Back in the day a trip by horse and carriage between Québec City and Montréal would take between four to six days, depending on the weather. But things evolved and after the railroad had replaced the road in terms of importance, then the automobile came along.
Yes the road was paved, but cars and trucks required bigger, better roads and divided highways. Today driving the speed limit on either Highway #20 on the south shore or #40 on the north shore, will get you from one city to the other in about three hours. All of this would take even more traffic and purpose away from the old road.
Seeing that an important part of our heritage was slipping away, in 1999 the provincial government instituted a tourism initiative to invite people to rediscover the historic old road before it was lost and forgotten forever. The road was sign-posted along its entire length.
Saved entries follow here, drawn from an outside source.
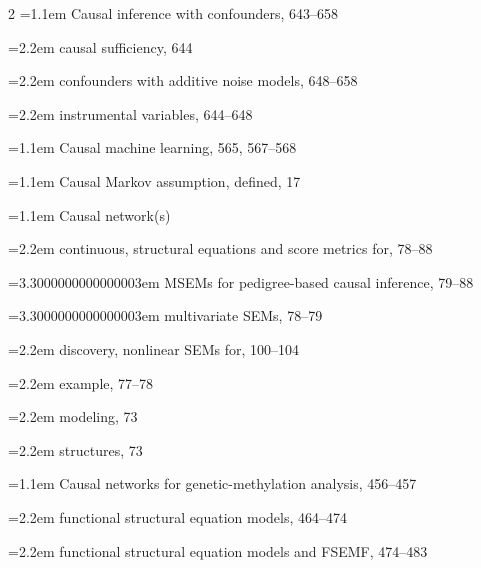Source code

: \begin{multicols}{2}
\noindent\hangindent=1.1em Causal inference with confounders, 643--658\par
\noindent\hangindent=2.2em \hspace*{1.1em}causal sufficiency, 644\par
\noindent\hangindent=2.2em \hspace*{1.1em}confounders with additive noise models, 648--658\par
\noindent\hangindent=2.2em \hspace*{1.1em}instrumental variables, 644--648\par
\noindent\hangindent=1.1em Causal machine learning, 565, 567--568\par
\noindent\hangindent=1.1em Causal Markov assumption, defined, 17\par
\noindent\hangindent=1.1em Causal network(s)\par
\noindent\hangindent=2.2em \hspace*{1.1em}continuous, structural equations and score metrics for, 78--88\par
\noindent\hangindent=3.3000000000000003em \hspace*{2.2em}MSEMs for pedigree-based causal inference, 79--88\par
\noindent\hangindent=3.3000000000000003em \hspace*{2.2em}multivariate SEMs, 78--79\par
\noindent\hangindent=2.2em \hspace*{1.1em}discovery, nonlinear SEMs for, 100--104\par
\noindent\hangindent=2.2em \hspace*{1.1em}example, 77--78\par
\noindent\hangindent=2.2em \hspace*{1.1em}modeling, 73\par
\noindent\hangindent=2.2em \hspace*{1.1em}structures, 73\par
\noindent\hangindent=1.1em Causal networks for genetic-methylation analysis, 456--457\par
\noindent\hangindent=2.2em \hspace*{1.1em}functional structural equation models, 464--474\par
\noindent\hangindent=2.2em \hspace*{1.1em}functional structural equation models and FSEMF, 474--483\par

\end{multicols}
Historical and tourist information markers were also added to make it easier for tourists who prefer life in the slow lane, to find the most interesting spots to visit, stay, eat, and discover.
This week I thought we’d stop in the town of Berthierville, just off the eastern tip of the island of Montréal, which is where most agree the road really starts to get interesting.
The grand old homes along this section all have spectacular views of the river and here are some of my favorites:
This one in the corner of the old town square has a wonderful copper roof.
And the fancy door is not too shabby to look at.
I took a number of shots of this one but no matter what I did I could not fit the whole structure into the frame.
Isn’t it gorgeous though?
A straight-on shot of the door.
Not so much for the door, but the elegant lines, covered wrap-around porch, and the tin roof with the little ice-breaking widgets all caught my eye on this one.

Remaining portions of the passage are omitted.